It's easy to question the validity of the average bedroom geek furrowing away writing verse and one-liners about his dalliances (mostly failures, naturally) with the opposite sex, recreational drugs and adolescent pastimes. Yet Nathan Williams, aka Wavves, somehow manages to present a dose of credence to such humdrum everyday occurrences.
Sure, there's always going to be the question mark over the one-dimensional approach both his musical (this is no-fi people) and lyrical wares tackle, but compare his artistry with troubadours from the other side of the Atlantic of a similar age (errr, Tom Clarke, The Metros) and he suddenly finds himself elevated to the most creative junior songwriter on the planet, no matter how indirectly.

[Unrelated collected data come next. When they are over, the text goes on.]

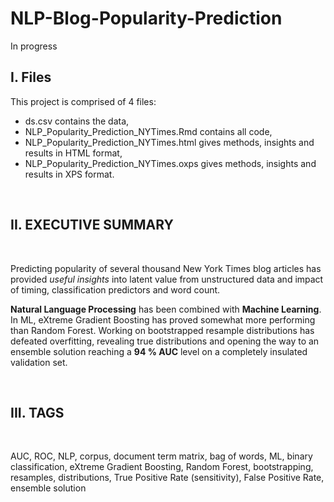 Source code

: # NLP-Blog-Popularity-Prediction

In progress

## I. Files

This project is comprised of 4 files:

- ds.csv contains the data,
- NLP_Popularity_Prediction_NYTimes.Rmd contains all code,
- NLP_Popularity_Prediction_NYTimes.html gives methods, insights and results in HTML format,
- NLP_Popularity_Prediction_NYTimes.oxps gives methods, insights and results in XPS format. 

<br>

## II. EXECUTIVE SUMMARY

<br>

Predicting popularity of several thousand New York Times blog articles has provided *useful insights* into latent value from unstructured data and impact of timing, classification predictors and word count.

**Natural Language Processing** has been combined with **Machine Learning**. In ML, eXtreme Gradient Boosting has proved somewhat more performing than Random Forest. Working on bootstrapped resample distributions has defeated overfitting, revealing true distributions and opening the way to an ensemble solution reaching a **94 % AUC** level on a completely insulated validation set. 

<br>

## III. TAGS

<br>

AUC, ROC, NLP, corpus, document term matrix, bag of words, ML, binary classification, eXtreme Gradient Boosting, Random Forest, bootstrapping, resamples, distributions, True Positive Rate (sensitivity), False Positive Rate, ensemble solution
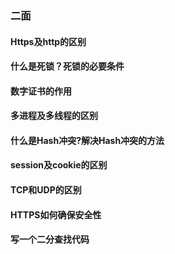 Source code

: ### 二面

#### Https及http的区别


#### 什么是死锁？死锁的必要条件


#### 数字证书的作用


#### 多进程及多线程的区别


#### 什么是Hash冲突?解决Hash冲突的方法


#### session及cookie的区别


#### TCP和UDP的区别


#### HTTPS如何确保安全性

#### 写一个二分查找代码
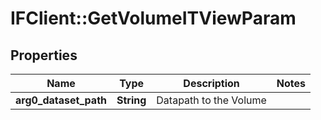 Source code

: # IFClient::GetVolumeITViewParam

## Properties
Name | Type | Description | Notes
------------ | ------------- | ------------- | -------------
**arg0_dataset_path** | **String** | Datapath to the Volume | 


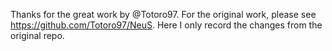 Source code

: Thanks for the great work by @Totoro97. For the original work, please see https://github.com/Totoro97/NeuS. Here I only record the changes from the original repo. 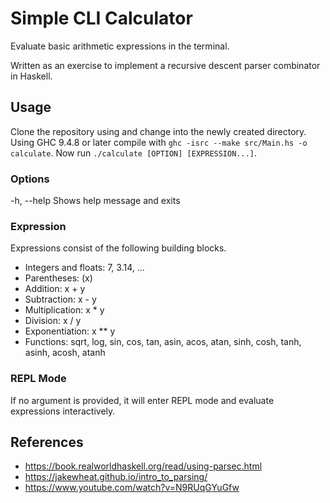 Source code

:# Simple CLI Calculator

Evaluate basic arithmetic expressions in the terminal.

Written as an exercise to implement a recursive descent parser combinator in Haskell.

## Usage

Clone the repository using and change into the newly created directory. Using GHC 9.4.8 or later compile with `ghc -isrc --make src/Main.hs -o calculate`. Now run `./calculate [OPTION] [EXPRESSION...]`.

### Options

-h, --help    Shows help message and exits

### Expression

Expressions consist of the following building blocks.

- Integers and floats: 7, 3.14, ...
- Parentheses: (x)
- Addition: x + y
- Subtraction: x - y
- Multiplication: x * y
- Division: x / y
- Exponentiation: x ** y
- Functions: sqrt, log, sin, cos, tan, asin, acos, atan, sinh, cosh, tanh, asinh, acosh, atanh

### REPL Mode

If no argument is provided, it will enter REPL mode and evaluate expressions interactively.

## References

- https://book.realworldhaskell.org/read/using-parsec.html
- https://jakewheat.github.io/intro_to_parsing/
- https://www.youtube.com/watch?v=N9RUqGYuGfw

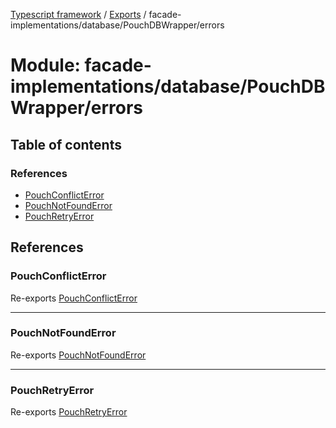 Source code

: [Typescript framework](../index.md) / [Exports](../modules.md) / facade-implementations/database/PouchDBWrapper/errors

# Module: facade-implementations/database/PouchDBWrapper/errors

## Table of contents

### References

- [PouchConflictError](facade_implementations_database_PouchDBWrapper_errors.md#pouchconflicterror)
- [PouchNotFoundError](facade_implementations_database_PouchDBWrapper_errors.md#pouchnotfounderror)
- [PouchRetryError](facade_implementations_database_PouchDBWrapper_errors.md#pouchretryerror)

## References

### PouchConflictError

Re-exports [PouchConflictError](../classes/facade_implementations_database_PouchDBWrapper_errors_PouchConflictError.PouchConflictError.md)

___

### PouchNotFoundError

Re-exports [PouchNotFoundError](../classes/facade_implementations_database_PouchDBWrapper_errors_PouchNotFoundError.PouchNotFoundError.md)

___

### PouchRetryError

Re-exports [PouchRetryError](../classes/facade_implementations_database_PouchDBWrapper_errors_PouchRetryError.PouchRetryError.md)
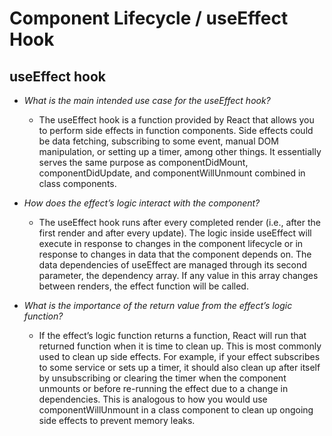 # Component Lifecycle / useEffect Hook

## useEffect hook

* *What is the main intended use case for the useEffect hook?*

  * The useEffect hook is a function provided by React that allows you to perform side effects in function components. Side effects could be data fetching, subscribing to some event, manual DOM manipulation, or setting up a timer, among other things. It essentially serves the same purpose as componentDidMount, componentDidUpdate, and componentWillUnmount combined in class components.

* *How does the effect’s logic interact with the component?*

  * The useEffect hook runs after every completed render (i.e., after the first render and after every update). The logic inside useEffect will execute in response to changes in the component lifecycle or in response to changes in data that the component depends on. The data dependencies of useEffect are managed through its second parameter, the dependency array. If any value in this array changes between renders, the effect function will be called.

* *What is the importance of the return value from the effect’s logic function?*

  * If the effect’s logic function returns a function, React will run that returned function when it is time to clean up. This is most commonly used to clean up side effects. For example, if your effect subscribes to some service or sets up a timer, it should also clean up after itself by unsubscribing or clearing the timer when the component unmounts or before re-running the effect due to a change in dependencies. This is analogous to how you would use componentWillUnmount in a class component to clean up ongoing side effects to prevent memory leaks. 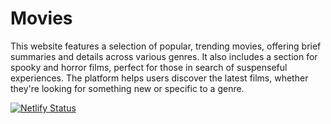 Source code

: # Movies

This website features a selection of popular, trending movies, offering brief summaries and details across various genres. It also includes a section for spooky and horror films, perfect for those in search of suspenseful experiences. The platform helps users discover the latest films, whether they're looking for something new or specific to a genre.

[![Netlify Status](https://api.netlify.com/api/v1/badges/96fc0985-3860-45b0-bed8-b9f618dc8863/deploy-status)](https://app.netlify.com/sites/topmovies-project/deploys)

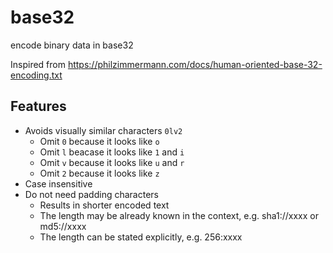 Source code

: # base32

encode binary data in base32

Inspired from https://philzimmermann.com/docs/human-oriented-base-32-encoding.txt

## Features
- Avoids visually similar characters `0lv2`
  - Omit `0` because it looks like `o`
  - Omit `l` beacase it looks like `1` and `i`
  - Omit `v` because it looks like `u` and `r`
  - Omit `2` because it looks like `z`
- Case insensitive
- Do not need padding characters
  - Results in shorter encoded text
  - The length may be already known in the context, e.g. sha1://xxxx or md5://xxxx
  - The length can be stated explicitly, e.g. 256:xxxx

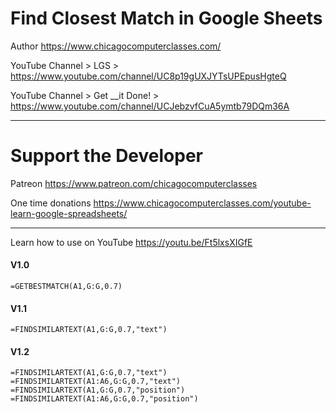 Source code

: # Find Closest Match in Google Sheets

Author https://www.chicagocomputerclasses.com/

YouTube Channel > LGS > https://www.youtube.com/channel/UC8p19gUXJYTsUPEpusHgteQ

YouTube Channel > Get __it Done! > https://www.youtube.com/channel/UCJebzvfCuA5ymtb79DQm36A

-----------------------------------------------

# Support the Developer

Patreon https://www.patreon.com/chicagocomputerclasses

One time donations https://www.chicagocomputerclasses.com/youtube-learn-google-spreadsheets/

-----------------------------------------------

Learn how to use on YouTube https://youtu.be/Ft5lxsXIGfE

#### V1.0
<code>=GETBESTMATCH(A1,G:G,0.7)</code>

#### V1.1
<code>=FINDSIMILARTEXT(A1,G:G,0.7,"text")</code>

#### V1.2
<code>=FINDSIMILARTEXT(A1,G:G,0.7,"text")</code></br>
<code>=FINDSIMILARTEXT(A1:A6,G:G,0.7,"text")</code></br>
<code>=FINDSIMILARTEXT(A1,G:G,0.7,"position")</code></br>
<code>=FINDSIMILARTEXT(A1:A6,G:G,0.7,"position")</code>
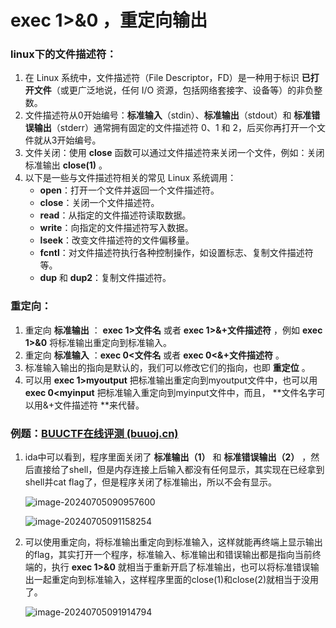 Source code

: # exec 1>&0 ，重定向输出

### linux下的文件描述符：

1. 在 Linux 系统中，文件描述符（File Descriptor，FD）是一种用于标识 **已打开文件**（或更广泛地说，任何 I/O 资源，包括网络套接字、设备等）的非负整数。
2. 文件描述符从0开始编号：**标准输入**（stdin）、**标准输出**（stdout）和 **标准错误输出**（stderr）通常拥有固定的文件描述符 0、1 和 2，后买你再打开一个文件就从3开始编号。
3. 文件关闭：使用 **close** 函数可以通过文件描述符来关闭一个文件，例如：关闭标准输出 **close(1)** 。
4. 以下是一些与文件描述符相关的常见 Linux 系统调用：
   - **open**：打开一个文件并返回一个文件描述符。
   - **close**：关闭一个文件描述符。
   - **read**：从指定的文件描述符读取数据。
   - **write**：向指定的文件描述符写入数据。
   - **lseek**：改变文件描述符的文件偏移量。
   - **fcntl**：对文件描述符执行各种控制操作，如设置标志、复制文件描述符等。
   - **dup** 和 **dup2**：复制文件描述符。

### 重定向：

1.  重定向 **标准输出** ： **exec  1>文件名** 或者 **exec 1>&+文件描述符** ，例如 **exec 1>&0** 将标准输出重定向到标准输入。
2. 重定向 **标准输入** ：**exec 0<文件名** 或者 **exec 0<&+文件描述符** 。 
3. 标准输入输出的指向是默认的，我们可以修改它们的指向，也即 **重定位** 。
4. 可以用 **exec 1>myoutput** 把标准输出重定向到myoutput文件中，也可以用 **exec 0<myinput** 把标准输入重定向到myinput文件中，而且， **文件名字可以用&+文件描述符 **来代替。



### 例题：[BUUCTF在线评测 (buuoj.cn)](https://buuoj.cn/challenges#wustctf2020_closed)

1. ida中可以看到，程序里面关闭了 **标准输出（1）** 和 **标准错误输出（2）** ，然后直接给了shell，但是内存连接上后输入都没有任何显示，其实现在已经拿到shell并cat flag了，但是程序关闭了标准输出，所以不会有显示。

   ![image-20240705090957600](https://gitee.com/poppy-qwq/cloudimage/raw/master/img/202407050909661.png)

   ![image-20240705091158254](https://gitee.com/poppy-qwq/cloudimage/raw/master/img/202407050911309.png)

2. 可以使用重定向，将标准输出重定向到标准输入，这样就能再终端上显示输出的flag，其实打开一个程序，标准输入、标准输出和错误输出都是指向当前终端的，执行 **exec 1>&0** 就相当于重新开启了标准输出，也可以将标准错误输出一起重定向到标准输入，这样程序里面的close(1)和close(2)就相当于没用了。

   ![image-20240705091914794](https://gitee.com/poppy-qwq/cloudimage/raw/master/img/202407050919849.png) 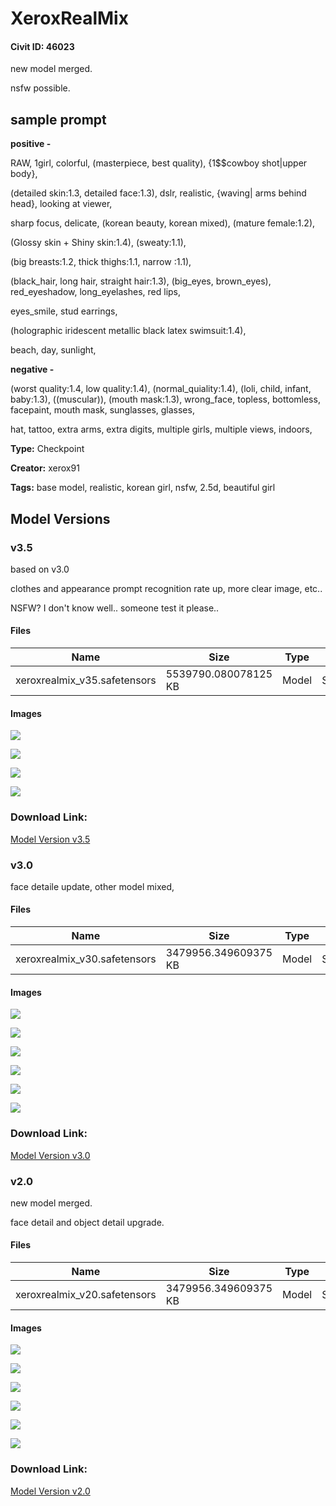 # XeroxRealMix

#### Civit ID: 46023

<p>new model merged.</p><p>nsfw possible.</p><p></p><p></p><h2><strong>sample prompt</strong></h2><p><strong>positive - </strong></p><p>RAW, 1girl, colorful, (masterpiece,  best quality),  {1$$cowboy shot|upper body}, </p><p>(detailed skin:1.3, detailed face:1.3), dslr,  realistic, {waving| arms behind head}, looking at viewer, </p><p>sharp focus, delicate, (korean beauty, korean mixed), (mature female:1.2), </p><p>(Glossy skin + Shiny skin:1.4), (sweaty:1.1),</p><p>(big breasts:1.2, thick thighs:1.1, narrow :1.1),  </p><p>(black_hair, long hair,  straight hair:1.3), (big_eyes, brown_eyes), red_eyeshadow, long_eyelashes, red lips, </p><p>eyes_smile,  stud earrings, </p><p>(holographic iridescent metallic black latex swimsuit:1.4),</p><p>beach, day, sunlight,</p><p></p><p><strong>negative -</strong></p><p>(worst quality:1.4, low quality:1.4), (normal_quiality:1.4), (loli, child, infant, baby:1.3), ((muscular)), (mouth mask:1.3), wrong_face, topless, bottomless, facepaint, mouth mask, sunglasses, glasses, </p><p>hat, tattoo, extra arms, extra digits, multiple girls, multiple views, indoors,</p>

**Type:** Checkpoint

**Creator:** xerox91

**Tags:** base model, realistic, korean girl, nsfw, 2.5d, beautiful girl

## Model Versions

### v3.5

<p>based on v3.0</p><p>clothes and appearance prompt recognition rate up, more clear image, etc..</p><p>NSFW? I don't know well.. someone test it please..</p>

#### Files

| Name | Size | Type | Format | Download Url | AutoV1 | AutoV2 | SHA256 | CRC32 | BLAKE3 |
| --- | --- | --- | --- | --- | --- | --- | --- | --- | --- |
| xeroxrealmix_v35.safetensors | 5539790.080078125 KB | Model | SafeTensor | https://civitai.com/api/download/models/59125 | CE1E267A | D7700EAC56 | D7700EAC568D8956584D7B60E4C759A79EF71F5F58E749586AC06EFA5C9EA970 | 430EFDAC | 1ACFB1EAB89357536524C89EDB0A3176343FBF5F2BE5E3B2A274690AA2DAFD27 |

#### Images

<p><img src="https://image.civitai.com/xG1nkqKTMzGDvpLrqFT7WA/4fb38cb6-f9fc-4ba4-c85f-e6d9cc5b0b00/width=450/644632.jpeg" /></p>

<p><img src="https://image.civitai.com/xG1nkqKTMzGDvpLrqFT7WA/665519fb-3130-45ed-d246-e184fbdd9400/width=450/644630.jpeg" /></p>

<p><img src="https://image.civitai.com/xG1nkqKTMzGDvpLrqFT7WA/b997400f-7873-4a2b-da60-5fb45922d300/width=450/644629.jpeg" /></p>

<p><img src="https://image.civitai.com/xG1nkqKTMzGDvpLrqFT7WA/75f9a24a-dbfb-47f0-ae2f-e3527e991a00/width=450/644631.jpeg" /></p>

### Download Link:

[Model Version v3.5](https://civitai.com/api/download/models/59125)

### v3.0

<p>face detaile update, other model mixed, </p>

#### Files

| Name | Size | Type | Format | Download Url | AutoV1 | AutoV2 | SHA256 | CRC32 | BLAKE3 |
| --- | --- | --- | --- | --- | --- | --- | --- | --- | --- |
| xeroxrealmix_v30.safetensors | 3479956.349609375 KB | Model | SafeTensor | https://civitai.com/api/download/models/52518 | F64D3A24 | CDD251AF13 | CDD251AF13406C2E0A6039A6EDD4DDEA4E4FD9CC881FFC90EA0E825B3B13FA38 | 9885EB06 | 9BF01618007DF5B19441A1D4CA76B82EF0DA939A348FD408D13020F354C7F773 |

#### Images

<p><img src="https://image.civitai.com/xG1nkqKTMzGDvpLrqFT7WA/7ec33ff7-7316-426c-24bf-7ad6c1fef200/width=450/566263.jpeg" /></p>

<p><img src="https://image.civitai.com/xG1nkqKTMzGDvpLrqFT7WA/41fc8102-912b-4fb0-6693-7417accd1100/width=450/623252.jpeg" /></p>

<p><img src="https://image.civitai.com/xG1nkqKTMzGDvpLrqFT7WA/8da39c74-ba34-473e-863c-dec6b4dc9600/width=450/624078.jpeg" /></p>

<p><img src="https://image.civitai.com/xG1nkqKTMzGDvpLrqFT7WA/6de41124-e5f0-4635-1b62-2b8760422700/width=450/566266.jpeg" /></p>

<p><img src="https://image.civitai.com/xG1nkqKTMzGDvpLrqFT7WA/0fcd4864-0a25-4a64-7046-69e7c4c8d400/width=450/566264.jpeg" /></p>

<p><img src="https://image.civitai.com/xG1nkqKTMzGDvpLrqFT7WA/d567fb7e-8fcc-4fba-da31-a850d2d46f00/width=450/566265.jpeg" /></p>

### Download Link:

[Model Version v3.0](https://civitai.com/api/download/models/52518)

### v2.0

<p>new model merged.</p><p>face detail and object detail upgrade.</p>

#### Files

| Name | Size | Type | Format | Download Url | AutoV1 | AutoV2 | SHA256 | CRC32 | BLAKE3 |
| --- | --- | --- | --- | --- | --- | --- | --- | --- | --- |
| xeroxrealmix_v20.safetensors | 3479956.349609375 KB | Model | SafeTensor | https://civitai.com/api/download/models/50641 | 78ADA753 | 960985B4F1 | 960985B4F1AEAB21527FAEEBAD93572669CEC40CC6718FA342AAD35A0FC9DD55 | FC14652A | 92518C9EDDE651744F1013876D6B84A814BA8CBC8D808D4A090FA45BB5E72106 |

#### Images

<p><img src="https://image.civitai.com/xG1nkqKTMzGDvpLrqFT7WA/d664c9eb-50a1-4fab-c8a2-e5e406d74f00/width=450/544588.jpeg" /></p>

<p><img src="https://image.civitai.com/xG1nkqKTMzGDvpLrqFT7WA/918e0e29-6823-4b78-dd00-00ad3192d400/width=450/544518.jpeg" /></p>

<p><img src="https://image.civitai.com/xG1nkqKTMzGDvpLrqFT7WA/e3110971-2ef6-4227-5d28-33463d177a00/width=450/544521.jpeg" /></p>

<p><img src="https://image.civitai.com/xG1nkqKTMzGDvpLrqFT7WA/200f018f-589c-4071-df3a-67ad3b87a100/width=450/544585.jpeg" /></p>

<p><img src="https://image.civitai.com/xG1nkqKTMzGDvpLrqFT7WA/c0eb4474-b681-4beb-55b0-4d11e0f47500/width=450/544520.jpeg" /></p>

<p><img src="https://image.civitai.com/xG1nkqKTMzGDvpLrqFT7WA/9c4fe0d8-d870-49c7-1afc-84bc7a6f4300/width=450/544519.jpeg" /></p>

### Download Link:

[Model Version v2.0](https://civitai.com/api/download/models/50641)

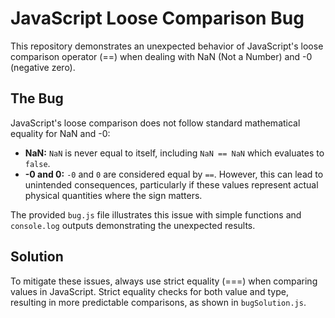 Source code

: # JavaScript Loose Comparison Bug

This repository demonstrates an unexpected behavior of JavaScript's loose comparison operator (==) when dealing with NaN (Not a Number) and -0 (negative zero).

## The Bug

JavaScript's loose comparison does not follow standard mathematical equality for NaN and -0:

* **NaN:**  `NaN` is never equal to itself, including `NaN == NaN` which evaluates to `false`.
* **-0 and 0:**  `-0` and `0` are considered equal by `==`. However, this can lead to unintended consequences, particularly if these values represent actual physical quantities where the sign matters.

The provided `bug.js` file illustrates this issue with simple functions and `console.log` outputs demonstrating the unexpected results.

## Solution

To mitigate these issues, always use strict equality (===) when comparing values in JavaScript. Strict equality checks for both value and type, resulting in more predictable comparisons, as shown in `bugSolution.js`.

What is most fascinating about Williams is that his musical tastes and knowledge - you're just as likely to find him enthusing about Public Enemy and Queen Latifah as you are Black Flag or Nirvana - far outweigh those expected of the average twenty-two year old, and bearing in mind that a lot of these songs were actually written during his teenage years, that weight of expectation is only set to increase over time as his status rapidly evolves from this week/month's latest discovery to household name. OK, forget last week's much-publicised onstage breakdown, because this record blatantly says more about Williams persona than any mid-set fall out with a drummer can ever do.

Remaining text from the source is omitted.